AVSplus

Un cadeau à quatre milliards pour les rentiers

Les syndicats et la gauche demandent une augmentation des rentes AVS de 10%. La campagne pour la votation du 25 septembre se jouera sur son financement

L’initiative AVSplus est simple à comprendre. Portée par les syndicats et la gauche, elle propose une hausse de 10% des rentes, soit en moyenne 2400 francs de plus par année pour une personne vivant seule et 4200 francs pour un couple. Une telle hausse représente un montant de 4,1 milliards de francs suisses en 2018 et 5,5 milliards en 2030 en raison de l’augmentation prévisible du nombre de retraités.

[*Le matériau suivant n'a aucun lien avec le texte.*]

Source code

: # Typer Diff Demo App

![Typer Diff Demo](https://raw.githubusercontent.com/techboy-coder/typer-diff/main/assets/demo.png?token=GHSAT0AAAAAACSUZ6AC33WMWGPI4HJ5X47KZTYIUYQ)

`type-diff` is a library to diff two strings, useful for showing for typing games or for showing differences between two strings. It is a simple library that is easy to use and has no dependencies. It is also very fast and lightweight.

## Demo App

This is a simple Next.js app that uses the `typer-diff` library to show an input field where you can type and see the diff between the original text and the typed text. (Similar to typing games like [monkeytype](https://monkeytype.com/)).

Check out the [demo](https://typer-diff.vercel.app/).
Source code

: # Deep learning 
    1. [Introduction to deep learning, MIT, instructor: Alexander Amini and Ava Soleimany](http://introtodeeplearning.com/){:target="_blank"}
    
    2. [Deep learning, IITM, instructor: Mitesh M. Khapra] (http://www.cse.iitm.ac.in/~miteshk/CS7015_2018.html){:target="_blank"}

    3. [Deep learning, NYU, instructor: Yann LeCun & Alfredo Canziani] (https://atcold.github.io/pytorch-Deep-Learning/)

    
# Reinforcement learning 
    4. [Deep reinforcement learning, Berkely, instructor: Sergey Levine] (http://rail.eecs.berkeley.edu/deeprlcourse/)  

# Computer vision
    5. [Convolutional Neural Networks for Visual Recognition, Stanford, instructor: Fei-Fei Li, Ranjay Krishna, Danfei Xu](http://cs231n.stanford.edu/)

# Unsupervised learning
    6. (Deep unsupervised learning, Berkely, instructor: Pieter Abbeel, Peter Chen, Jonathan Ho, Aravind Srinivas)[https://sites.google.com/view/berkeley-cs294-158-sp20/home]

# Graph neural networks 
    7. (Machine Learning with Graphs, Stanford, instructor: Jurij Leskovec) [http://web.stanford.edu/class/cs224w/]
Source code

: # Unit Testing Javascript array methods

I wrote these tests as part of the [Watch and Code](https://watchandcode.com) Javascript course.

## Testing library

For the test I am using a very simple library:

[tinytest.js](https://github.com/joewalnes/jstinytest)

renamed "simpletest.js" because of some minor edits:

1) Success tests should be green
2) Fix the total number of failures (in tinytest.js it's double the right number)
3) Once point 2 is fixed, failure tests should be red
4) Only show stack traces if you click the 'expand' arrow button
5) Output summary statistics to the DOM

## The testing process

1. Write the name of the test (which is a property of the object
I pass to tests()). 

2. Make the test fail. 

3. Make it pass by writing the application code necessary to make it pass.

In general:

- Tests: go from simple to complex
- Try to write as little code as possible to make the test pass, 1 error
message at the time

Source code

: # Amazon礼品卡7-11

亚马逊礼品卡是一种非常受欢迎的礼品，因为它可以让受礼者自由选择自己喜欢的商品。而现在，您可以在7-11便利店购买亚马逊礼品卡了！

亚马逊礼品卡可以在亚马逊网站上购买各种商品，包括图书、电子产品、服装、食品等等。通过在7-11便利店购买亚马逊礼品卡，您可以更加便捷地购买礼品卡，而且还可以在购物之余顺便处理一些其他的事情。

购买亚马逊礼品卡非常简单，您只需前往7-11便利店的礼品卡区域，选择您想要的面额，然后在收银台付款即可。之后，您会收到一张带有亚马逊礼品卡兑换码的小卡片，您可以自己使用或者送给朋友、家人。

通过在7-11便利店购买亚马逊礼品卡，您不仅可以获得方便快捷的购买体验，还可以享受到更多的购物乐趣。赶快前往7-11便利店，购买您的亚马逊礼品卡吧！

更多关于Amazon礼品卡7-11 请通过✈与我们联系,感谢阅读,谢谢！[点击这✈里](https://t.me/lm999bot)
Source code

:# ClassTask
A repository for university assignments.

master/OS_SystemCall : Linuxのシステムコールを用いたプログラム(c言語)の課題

Les initiants proposent comme financement une hausse des cotisations de 0,4% pour les employés, de même que pour les employeurs. La Confédération est pour sa part invitée à puiser dans ses ressources traditionnelles (taxe sur le tabac ou l’alcool, la TVA ou l’impôt fédéral direct) pour assurer sa contribution de 20% à l’AVS.

«LPP Exit»

Les chiffres étant posés, les initiants, qui ont lancé jeudi à Berne la campagne pour la votation du 25 septembre 2016, ont d’autres arguments pour séduire les citoyens: le taux de cotisation à l’AVS n’a pas augmenté depuis 1975 et se situe depuis à 8,4%. Il s’agit d’une institution solidaire, efficace et plus solide que le 2e pilier qui subit en ce moment les aléas des marchés financiers et perd en rentabilité, plaident-ils. Vice-président du syndicat Unia, Aldo Ferrari a inventé un nouveau mot: le «LPP Exit». Selon lui, il faut «se questionner si c’est raisonnable d’investir davantage dans le 2e pilier alors que les prestations sont en baisse».

Président de l’Union syndicale suisse (USS), le conseiller aux Etats Paul Rechsteiner mentionne également que la Constitution helvétique stipule que les rentes de l’AVS doivent «couvrir les besoins vitaux d’une manière appropriée». Ce qui n’est plus le cas avec le niveau des rentes actuelles, lesquelles se situent entre 1175 francs et 2350 francs par mois pour une personne seule. Preuve de cette insuffisance: près de 200’000 retraités (12,4%) font appel aux prestations complémentaires.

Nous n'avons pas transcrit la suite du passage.